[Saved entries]

══════════

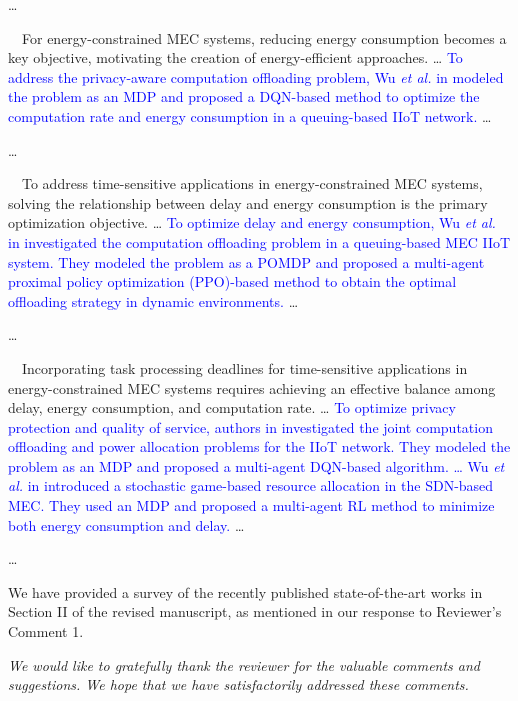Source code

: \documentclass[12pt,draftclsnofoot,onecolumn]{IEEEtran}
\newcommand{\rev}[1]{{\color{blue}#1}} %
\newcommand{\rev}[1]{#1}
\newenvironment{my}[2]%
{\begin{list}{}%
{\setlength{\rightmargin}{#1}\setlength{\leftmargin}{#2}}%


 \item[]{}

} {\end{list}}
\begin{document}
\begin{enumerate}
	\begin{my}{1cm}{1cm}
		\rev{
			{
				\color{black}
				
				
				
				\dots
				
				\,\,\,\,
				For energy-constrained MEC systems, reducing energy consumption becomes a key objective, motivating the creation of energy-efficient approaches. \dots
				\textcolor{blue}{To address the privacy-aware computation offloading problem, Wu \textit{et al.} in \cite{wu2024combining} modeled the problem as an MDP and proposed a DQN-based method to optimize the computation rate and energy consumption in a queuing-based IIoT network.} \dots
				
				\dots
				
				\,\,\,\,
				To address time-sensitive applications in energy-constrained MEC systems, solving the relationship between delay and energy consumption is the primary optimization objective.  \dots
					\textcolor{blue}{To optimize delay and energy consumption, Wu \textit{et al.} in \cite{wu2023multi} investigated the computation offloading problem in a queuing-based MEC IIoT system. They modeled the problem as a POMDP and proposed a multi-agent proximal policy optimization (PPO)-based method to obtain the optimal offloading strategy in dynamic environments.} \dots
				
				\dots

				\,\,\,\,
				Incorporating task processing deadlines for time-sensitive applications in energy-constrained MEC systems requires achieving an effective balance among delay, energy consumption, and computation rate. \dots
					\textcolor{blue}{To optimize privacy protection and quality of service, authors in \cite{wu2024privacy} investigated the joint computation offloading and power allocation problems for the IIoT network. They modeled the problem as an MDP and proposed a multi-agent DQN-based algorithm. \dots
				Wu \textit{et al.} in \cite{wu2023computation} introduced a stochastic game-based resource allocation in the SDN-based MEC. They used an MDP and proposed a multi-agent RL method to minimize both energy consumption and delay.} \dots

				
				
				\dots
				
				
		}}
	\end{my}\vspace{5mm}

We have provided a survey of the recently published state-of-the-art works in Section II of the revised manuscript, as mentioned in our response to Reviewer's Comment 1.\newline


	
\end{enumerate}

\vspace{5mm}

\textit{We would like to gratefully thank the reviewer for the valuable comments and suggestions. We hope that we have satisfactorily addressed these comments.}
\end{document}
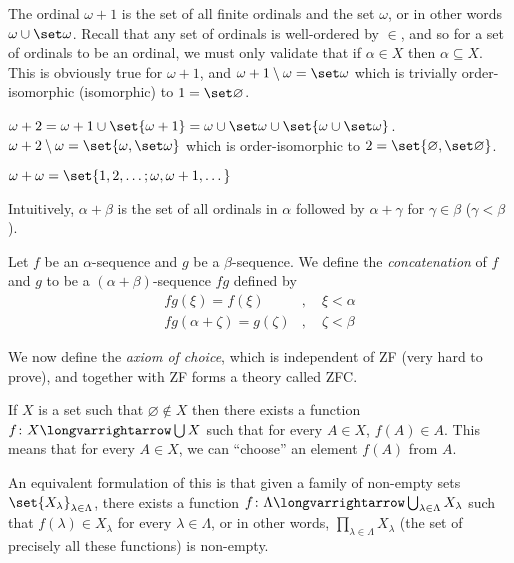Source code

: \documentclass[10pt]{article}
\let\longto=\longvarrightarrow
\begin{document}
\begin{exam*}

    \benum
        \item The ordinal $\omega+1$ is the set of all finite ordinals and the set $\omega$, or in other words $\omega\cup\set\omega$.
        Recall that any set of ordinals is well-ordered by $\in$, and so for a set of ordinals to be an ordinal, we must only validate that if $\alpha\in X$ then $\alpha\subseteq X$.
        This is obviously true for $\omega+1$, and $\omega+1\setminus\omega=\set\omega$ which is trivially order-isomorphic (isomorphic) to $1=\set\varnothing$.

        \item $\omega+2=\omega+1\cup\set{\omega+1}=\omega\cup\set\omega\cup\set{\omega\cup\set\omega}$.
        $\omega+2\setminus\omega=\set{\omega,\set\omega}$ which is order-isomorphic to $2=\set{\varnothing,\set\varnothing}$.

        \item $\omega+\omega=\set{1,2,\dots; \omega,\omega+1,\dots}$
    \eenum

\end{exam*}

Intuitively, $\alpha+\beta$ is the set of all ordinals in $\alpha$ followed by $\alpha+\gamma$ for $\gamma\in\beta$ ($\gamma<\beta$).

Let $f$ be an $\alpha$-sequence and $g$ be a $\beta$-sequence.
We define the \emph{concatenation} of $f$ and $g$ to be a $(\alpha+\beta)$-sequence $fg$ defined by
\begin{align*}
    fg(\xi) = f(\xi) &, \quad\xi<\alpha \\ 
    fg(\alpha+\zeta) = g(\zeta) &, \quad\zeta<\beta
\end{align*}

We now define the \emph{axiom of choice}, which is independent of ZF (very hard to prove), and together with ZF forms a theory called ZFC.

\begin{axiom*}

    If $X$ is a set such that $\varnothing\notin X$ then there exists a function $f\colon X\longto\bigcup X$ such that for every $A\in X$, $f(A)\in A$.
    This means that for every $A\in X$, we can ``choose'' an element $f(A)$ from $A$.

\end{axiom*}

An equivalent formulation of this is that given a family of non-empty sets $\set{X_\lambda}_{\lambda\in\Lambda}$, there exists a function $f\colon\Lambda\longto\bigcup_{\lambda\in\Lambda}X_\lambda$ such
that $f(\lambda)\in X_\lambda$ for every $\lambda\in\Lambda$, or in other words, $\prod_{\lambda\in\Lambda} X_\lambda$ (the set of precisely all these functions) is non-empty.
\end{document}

══════════

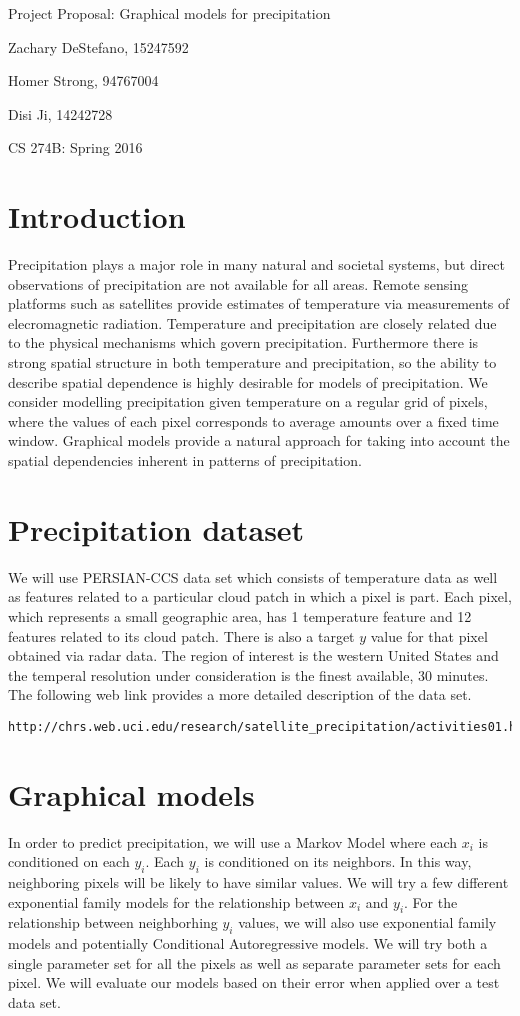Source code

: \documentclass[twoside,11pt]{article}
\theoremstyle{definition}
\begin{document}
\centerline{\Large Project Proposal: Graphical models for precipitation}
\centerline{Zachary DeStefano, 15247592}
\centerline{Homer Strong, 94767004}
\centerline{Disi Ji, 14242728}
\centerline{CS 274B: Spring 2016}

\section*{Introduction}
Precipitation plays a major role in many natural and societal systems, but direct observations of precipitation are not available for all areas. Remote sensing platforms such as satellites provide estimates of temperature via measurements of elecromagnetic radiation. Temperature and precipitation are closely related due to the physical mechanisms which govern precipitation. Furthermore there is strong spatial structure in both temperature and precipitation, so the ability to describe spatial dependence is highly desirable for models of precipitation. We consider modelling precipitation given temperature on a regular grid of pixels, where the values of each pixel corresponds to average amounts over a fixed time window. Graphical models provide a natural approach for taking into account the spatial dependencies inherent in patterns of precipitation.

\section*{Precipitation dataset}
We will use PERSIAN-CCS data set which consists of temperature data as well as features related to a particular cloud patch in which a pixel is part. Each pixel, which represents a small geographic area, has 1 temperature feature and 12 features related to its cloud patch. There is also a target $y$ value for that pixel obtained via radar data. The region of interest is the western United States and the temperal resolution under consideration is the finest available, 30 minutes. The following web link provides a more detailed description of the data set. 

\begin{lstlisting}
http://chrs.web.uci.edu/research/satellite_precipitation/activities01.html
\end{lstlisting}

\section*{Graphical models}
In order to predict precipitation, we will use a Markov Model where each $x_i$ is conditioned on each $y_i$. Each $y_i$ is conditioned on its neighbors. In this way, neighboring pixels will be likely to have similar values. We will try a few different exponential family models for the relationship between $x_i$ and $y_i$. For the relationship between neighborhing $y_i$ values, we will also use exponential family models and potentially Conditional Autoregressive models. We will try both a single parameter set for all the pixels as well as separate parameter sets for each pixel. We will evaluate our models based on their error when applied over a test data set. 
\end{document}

══════════

» **How to complete this task**
Find how many lines above include "then"; reply with the number only.

» **Answer to the exercise**
2